▶ Required work: Print, exactly as they stand, the lines from the start of the listing to the line containing "Herr Schmidt: Sie", inclusive.
%%
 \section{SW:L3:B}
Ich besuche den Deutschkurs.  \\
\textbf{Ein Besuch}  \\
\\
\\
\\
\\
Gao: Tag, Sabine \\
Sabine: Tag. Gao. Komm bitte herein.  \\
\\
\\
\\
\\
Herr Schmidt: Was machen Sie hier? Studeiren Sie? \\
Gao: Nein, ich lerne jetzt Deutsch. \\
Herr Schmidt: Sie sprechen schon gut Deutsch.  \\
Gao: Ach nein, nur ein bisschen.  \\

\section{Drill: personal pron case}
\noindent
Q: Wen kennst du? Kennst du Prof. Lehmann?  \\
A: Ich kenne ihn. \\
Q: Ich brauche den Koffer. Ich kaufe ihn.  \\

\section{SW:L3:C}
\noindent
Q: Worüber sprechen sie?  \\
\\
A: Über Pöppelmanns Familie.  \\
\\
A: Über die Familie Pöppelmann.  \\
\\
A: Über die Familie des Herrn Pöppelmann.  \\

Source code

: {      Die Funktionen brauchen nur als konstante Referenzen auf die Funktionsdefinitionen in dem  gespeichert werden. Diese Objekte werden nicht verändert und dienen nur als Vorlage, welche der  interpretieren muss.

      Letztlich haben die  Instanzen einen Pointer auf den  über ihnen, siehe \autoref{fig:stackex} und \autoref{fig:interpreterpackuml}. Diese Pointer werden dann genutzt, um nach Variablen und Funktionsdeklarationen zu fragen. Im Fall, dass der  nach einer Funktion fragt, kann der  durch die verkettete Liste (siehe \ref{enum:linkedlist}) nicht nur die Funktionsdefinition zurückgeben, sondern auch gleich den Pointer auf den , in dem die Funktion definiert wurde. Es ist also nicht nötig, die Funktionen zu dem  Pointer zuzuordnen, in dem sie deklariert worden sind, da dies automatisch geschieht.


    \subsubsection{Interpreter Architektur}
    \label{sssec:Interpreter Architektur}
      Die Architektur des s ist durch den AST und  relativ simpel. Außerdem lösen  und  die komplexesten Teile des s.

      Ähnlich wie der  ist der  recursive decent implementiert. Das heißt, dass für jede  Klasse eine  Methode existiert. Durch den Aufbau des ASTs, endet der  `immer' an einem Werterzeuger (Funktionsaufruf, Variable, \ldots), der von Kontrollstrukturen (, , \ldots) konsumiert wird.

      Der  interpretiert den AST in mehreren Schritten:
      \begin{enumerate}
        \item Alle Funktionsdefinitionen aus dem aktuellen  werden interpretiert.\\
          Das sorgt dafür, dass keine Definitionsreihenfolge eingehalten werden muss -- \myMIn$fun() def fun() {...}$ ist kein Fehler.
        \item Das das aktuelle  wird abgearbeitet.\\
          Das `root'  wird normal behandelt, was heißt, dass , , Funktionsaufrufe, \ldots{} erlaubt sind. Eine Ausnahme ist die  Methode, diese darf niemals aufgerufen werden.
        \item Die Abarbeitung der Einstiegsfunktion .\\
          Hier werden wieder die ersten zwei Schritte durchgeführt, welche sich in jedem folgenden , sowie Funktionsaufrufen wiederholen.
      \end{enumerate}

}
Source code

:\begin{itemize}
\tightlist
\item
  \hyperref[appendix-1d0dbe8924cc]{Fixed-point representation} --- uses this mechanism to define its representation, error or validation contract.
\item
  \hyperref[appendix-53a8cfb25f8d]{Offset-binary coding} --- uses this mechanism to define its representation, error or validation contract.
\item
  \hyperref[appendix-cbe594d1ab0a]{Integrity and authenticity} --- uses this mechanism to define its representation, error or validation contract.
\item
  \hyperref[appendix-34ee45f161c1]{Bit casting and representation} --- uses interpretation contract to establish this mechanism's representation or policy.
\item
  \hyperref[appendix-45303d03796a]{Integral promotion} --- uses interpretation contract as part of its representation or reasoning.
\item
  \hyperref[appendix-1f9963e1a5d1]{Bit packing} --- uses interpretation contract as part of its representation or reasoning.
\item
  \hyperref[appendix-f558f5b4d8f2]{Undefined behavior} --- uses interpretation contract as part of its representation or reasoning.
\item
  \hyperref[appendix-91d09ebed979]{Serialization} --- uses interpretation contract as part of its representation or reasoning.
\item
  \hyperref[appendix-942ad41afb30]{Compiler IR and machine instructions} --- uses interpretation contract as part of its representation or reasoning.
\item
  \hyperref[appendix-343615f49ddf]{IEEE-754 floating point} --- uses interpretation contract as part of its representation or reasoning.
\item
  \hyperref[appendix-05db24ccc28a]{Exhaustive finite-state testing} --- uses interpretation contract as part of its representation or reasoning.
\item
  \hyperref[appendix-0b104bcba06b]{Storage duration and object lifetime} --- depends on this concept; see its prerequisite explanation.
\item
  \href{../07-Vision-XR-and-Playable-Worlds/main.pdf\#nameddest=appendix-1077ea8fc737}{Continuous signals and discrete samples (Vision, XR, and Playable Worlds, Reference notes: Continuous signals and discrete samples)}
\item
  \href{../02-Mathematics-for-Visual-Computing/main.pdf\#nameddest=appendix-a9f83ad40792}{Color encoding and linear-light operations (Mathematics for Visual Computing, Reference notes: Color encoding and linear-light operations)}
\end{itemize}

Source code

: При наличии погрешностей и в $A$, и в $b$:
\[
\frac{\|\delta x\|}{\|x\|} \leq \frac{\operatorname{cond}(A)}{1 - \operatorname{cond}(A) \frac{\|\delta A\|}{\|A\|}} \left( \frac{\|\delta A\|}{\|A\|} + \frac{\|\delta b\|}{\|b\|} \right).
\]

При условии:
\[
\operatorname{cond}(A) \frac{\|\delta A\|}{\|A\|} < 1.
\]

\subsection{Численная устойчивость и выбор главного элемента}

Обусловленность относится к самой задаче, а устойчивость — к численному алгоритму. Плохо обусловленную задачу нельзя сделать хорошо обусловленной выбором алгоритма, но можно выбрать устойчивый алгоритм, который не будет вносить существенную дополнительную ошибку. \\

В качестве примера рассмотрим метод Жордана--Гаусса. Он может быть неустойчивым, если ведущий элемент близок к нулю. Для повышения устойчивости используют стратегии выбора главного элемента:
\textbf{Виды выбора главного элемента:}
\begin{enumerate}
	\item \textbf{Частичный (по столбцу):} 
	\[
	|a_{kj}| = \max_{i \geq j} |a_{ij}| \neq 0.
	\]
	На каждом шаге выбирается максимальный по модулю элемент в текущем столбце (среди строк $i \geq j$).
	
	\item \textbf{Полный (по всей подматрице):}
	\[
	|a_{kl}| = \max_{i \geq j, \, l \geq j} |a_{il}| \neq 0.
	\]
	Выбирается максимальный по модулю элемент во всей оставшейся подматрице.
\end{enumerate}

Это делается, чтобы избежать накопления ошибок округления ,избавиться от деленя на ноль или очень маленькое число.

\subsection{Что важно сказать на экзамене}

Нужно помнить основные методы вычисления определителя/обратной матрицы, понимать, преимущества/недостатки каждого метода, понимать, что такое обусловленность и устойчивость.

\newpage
%%
▶ Answer to the problem:
 \section{SW:L3:B}
Ich besuche den Deutschkurs.  \\
\textbf{Ein Besuch}  \\
\\
\\
\\
\\
Gao: Tag, Sabine \\
Sabine: Tag. Gao. Komm bitte herein.  \\
\\
\\
\\
\\
Herr Schmidt: Was machen Sie hier? Studeiren Sie? \\
Gao: Nein, ich lerne jetzt Deutsch. \\
Herr Schmidt: Sie sprechen schon gut Deutsch.  \\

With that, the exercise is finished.